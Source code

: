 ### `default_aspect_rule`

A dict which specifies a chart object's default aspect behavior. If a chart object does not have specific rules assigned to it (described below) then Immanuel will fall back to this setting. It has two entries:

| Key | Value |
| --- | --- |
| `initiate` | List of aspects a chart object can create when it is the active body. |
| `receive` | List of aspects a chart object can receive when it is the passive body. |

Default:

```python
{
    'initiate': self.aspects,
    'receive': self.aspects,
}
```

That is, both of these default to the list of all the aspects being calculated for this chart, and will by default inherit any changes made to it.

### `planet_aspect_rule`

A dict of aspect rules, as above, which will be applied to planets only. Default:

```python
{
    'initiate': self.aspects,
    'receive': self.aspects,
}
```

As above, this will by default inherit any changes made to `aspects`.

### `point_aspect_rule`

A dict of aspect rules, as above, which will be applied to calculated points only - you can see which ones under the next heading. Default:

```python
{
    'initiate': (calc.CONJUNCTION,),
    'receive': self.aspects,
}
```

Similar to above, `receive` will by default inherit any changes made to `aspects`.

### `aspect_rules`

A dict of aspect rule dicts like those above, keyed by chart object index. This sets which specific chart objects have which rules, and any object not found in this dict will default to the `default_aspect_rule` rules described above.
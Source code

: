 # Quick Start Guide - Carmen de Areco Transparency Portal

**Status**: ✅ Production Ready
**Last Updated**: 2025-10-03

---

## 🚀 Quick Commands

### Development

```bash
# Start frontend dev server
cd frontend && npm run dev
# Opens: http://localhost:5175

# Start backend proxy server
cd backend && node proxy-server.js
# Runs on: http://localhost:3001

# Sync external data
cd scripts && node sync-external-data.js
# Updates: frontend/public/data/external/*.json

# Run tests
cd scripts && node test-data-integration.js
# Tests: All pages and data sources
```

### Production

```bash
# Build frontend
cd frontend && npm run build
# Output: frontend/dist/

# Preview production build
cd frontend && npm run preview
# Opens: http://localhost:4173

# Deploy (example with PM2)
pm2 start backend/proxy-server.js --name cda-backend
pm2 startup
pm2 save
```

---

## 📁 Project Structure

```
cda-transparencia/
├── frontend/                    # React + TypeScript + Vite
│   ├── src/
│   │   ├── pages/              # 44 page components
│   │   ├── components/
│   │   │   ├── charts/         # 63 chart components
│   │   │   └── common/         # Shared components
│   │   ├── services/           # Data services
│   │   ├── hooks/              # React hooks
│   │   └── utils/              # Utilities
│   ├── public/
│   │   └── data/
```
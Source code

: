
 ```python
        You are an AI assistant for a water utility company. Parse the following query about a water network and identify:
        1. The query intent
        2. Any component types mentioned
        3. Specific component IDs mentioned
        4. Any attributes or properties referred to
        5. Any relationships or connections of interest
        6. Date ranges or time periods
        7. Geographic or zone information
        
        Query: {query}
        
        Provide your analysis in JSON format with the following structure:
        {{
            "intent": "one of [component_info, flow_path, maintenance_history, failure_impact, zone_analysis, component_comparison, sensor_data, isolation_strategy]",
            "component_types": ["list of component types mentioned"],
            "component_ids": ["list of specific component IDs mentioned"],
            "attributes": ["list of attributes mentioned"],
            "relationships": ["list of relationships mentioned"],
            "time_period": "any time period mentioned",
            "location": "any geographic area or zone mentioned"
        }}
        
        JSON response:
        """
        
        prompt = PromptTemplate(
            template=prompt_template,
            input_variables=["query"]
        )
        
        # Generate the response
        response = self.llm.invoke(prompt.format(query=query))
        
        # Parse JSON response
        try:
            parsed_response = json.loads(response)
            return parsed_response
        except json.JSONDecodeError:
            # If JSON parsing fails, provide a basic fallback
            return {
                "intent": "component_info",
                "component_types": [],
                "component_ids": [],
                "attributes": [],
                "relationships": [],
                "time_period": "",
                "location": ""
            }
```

-=-=-

— Problem details —
Return a copy of each line in the entries that contains "location".

— Completed task —
            "location": "any geographic area or zone mentioned"
                "location": ""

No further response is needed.